▶ **WHAT TO PRODUCE**:
For the records below, please print exactly and only the lines from the one with "Definition at line 16 of file levelswich.\+h." down to the one with "Arbeitsgemeinschaft der Vermessungsverwaltungen", both ends included, omitting the pictures.

▶ **DATA PROVIDED**:
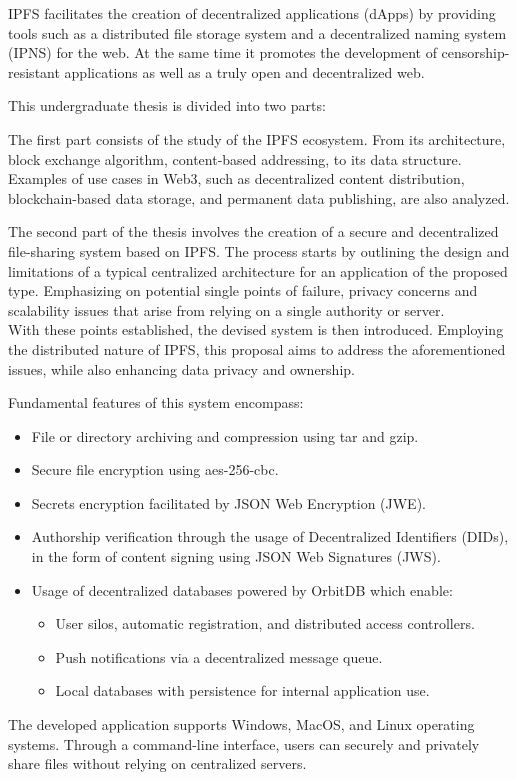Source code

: IPFS facilitates the creation of decentralized applications (dApps) by providing tools such as a distributed file storage system and a decentralized naming system (IPNS) for the web. At the same time it promotes the development of censorship-resistant applications as well as a truly open and decentralized web.

This undergraduate thesis is divided into two parts:

The first part consists of the study of the IPFS ecosystem. From its architecture, block exchange algorithm, content-based addressing, to its data structure. Examples of use cases in Web3, such as decentralized content distribution, blockchain-based data storage, and permanent data publishing, are also analyzed.

The second part of the thesis involves the creation of a secure and decentralized file-sharing system based on IPFS.
The process starts by outlining the design and limitations of a typical centralized architecture for an application of the proposed type. Emphasizing on potential single points of failure, privacy concerns and scalability issues that arise from relying on a single authority or server.
\\With these points established, the devised system is then introduced. Employing the distributed nature of IPFS, this proposal aims to address the aforementioned issues, while also enhancing data privacy and ownership.

Fundamental features of this system encompass:

\begin{itemize}[itemsep=1pt,nolistsep]
    \item File or directory archiving and compression using tar and gzip.
    \item Secure file encryption using aes-256-cbc.
    \item Secrets encryption facilitated by JSON Web Encryption (JWE).
    \item Authorship verification through the usage of Decentralized Identifiers (DIDs), in the form of content signing using JSON Web Signatures (JWS).
    \item Usage of decentralized databases powered by OrbitDB which enable:
          \begin{itemize}
              \item User silos, automatic registration, and distributed access controllers.
              \item Push notifications via a decentralized message queue.
              \item Local databases with persistence for internal application use.
          \end{itemize}
\end{itemize}


The developed application supports Windows, MacOS, and Linux operating systems. Through a command-line interface, users can securely and privately share files without relying on centralized servers.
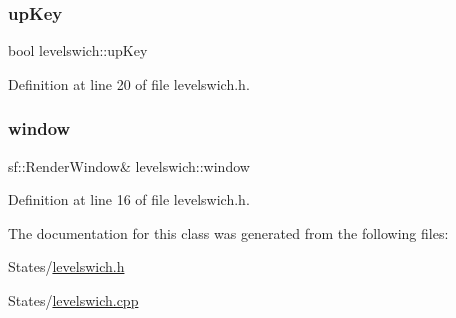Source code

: \subsubsection{\texorpdfstring{up\+Key}{upKey}}
{\footnotesize\ttfamily bool levelswich\+::up\+Key}



Definition at line 20 of file levelswich.\+h.

\hypertarget{classlevelswich_af2e53af5be069bb83ea55370bf8a958f}{}\label{classlevelswich_af2e53af5be069bb83ea55370bf8a958f} 
\subsubsection{\texorpdfstring{window}{window}}
{\footnotesize\ttfamily sf\+::\+Render\+Window\& levelswich\+::window}



Definition at line 16 of file levelswich.\+h.



The documentation for this class was generated from the following files\+:\begin{DoxyCompactItemize}
\item 
States/\hyperlink{levelswich_8h}{levelswich.\+h}\item 
States/\hyperlink{levelswich_8cpp}{levelswich.\+cpp}\end{DoxyCompactItemize}
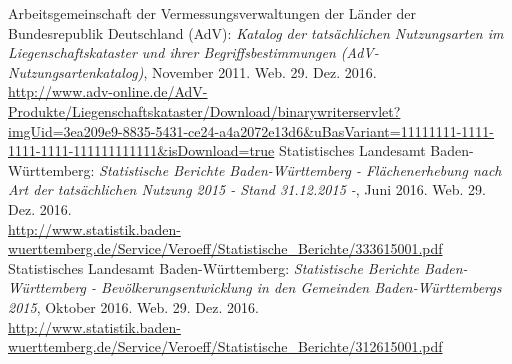 \begin{thebibliography}{50}
   Arbeitsgemeinschaft der Vermessungsverwaltungen der Länder der Bundesrepublik Deutschland (AdV): \textit{Katalog der tatsächlichen Nutzungsarten im Liegenschaftskataster und ihrer Begriffsbestimmungen (AdV-Nutzungsartenkatalog)}, November 2011. Web. 29. Dez. 2016.\\ \url{http://www.adv-online.de/AdV-Produkte/Liegenschaftskataster/Download/binarywriterservlet?imgUid=3ea209e9-8835-5431-ce24-a4a2072e13d6&uBasVariant=11111111-1111-1111-1111-111111111111&isDownload=true}
   Statistisches Landesamt Baden-Württemberg: \textit{Statistische Berichte Baden-Württemberg - Flächenerhebung nach Art der tatsächlichen Nutzung 2015 - Stand 31.12.2015 -}, Juni 2016. Web. 29. Dez. 2016. \\ \url{http://www.statistik.baden-wuerttemberg.de/Service/Veroeff/Statistische_Berichte/333615001.pdf} 
   Statistisches Landesamt Baden-Württemberg: \textit{Statistische Berichte Baden-Württemberg - Bevölkerungsentwicklung in den Gemeinden Baden-Württembergs 2015}, Oktober 2016. Web. 29. Dez. 2016. \\ \url{http://www.statistik.baden-wuerttemberg.de/Service/Veroeff/Statistische_Berichte/312615001.pdf} 
\end{thebibliography}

▶ **REPLY TO THE TASK**:
Definition at line 16 of file levelswich.\+h.



The documentation for this class was generated from the following files\+:\begin{DoxyCompactItemize}
\item 
States/\hyperlink{levelswich_8h}{levelswich.\+h}\item 
States/\hyperlink{levelswich_8cpp}{levelswich.\+cpp}\end{DoxyCompactItemize}
 \begin{thebibliography}{50}
   Arbeitsgemeinschaft der Vermessungsverwaltungen der Länder der Bundesrepublik Deutschland (AdV): \textit{Katalog der tatsächlichen Nutzungsarten im Liegenschaftskataster und ihrer Begriffsbestimmungen (AdV-Nutzungsartenkatalog)}, November 2011. Web. 29. Dez. 2016.\\ \url{http://www.adv-online.de/AdV-Produkte/Liegenschaftskataster/Download/binarywriterservlet?imgUid=3ea209e9-8835-5431-ce24-a4a2072e13d6&uBasVariant=11111111-1111-1111-1111-111111111111&isDownload=true}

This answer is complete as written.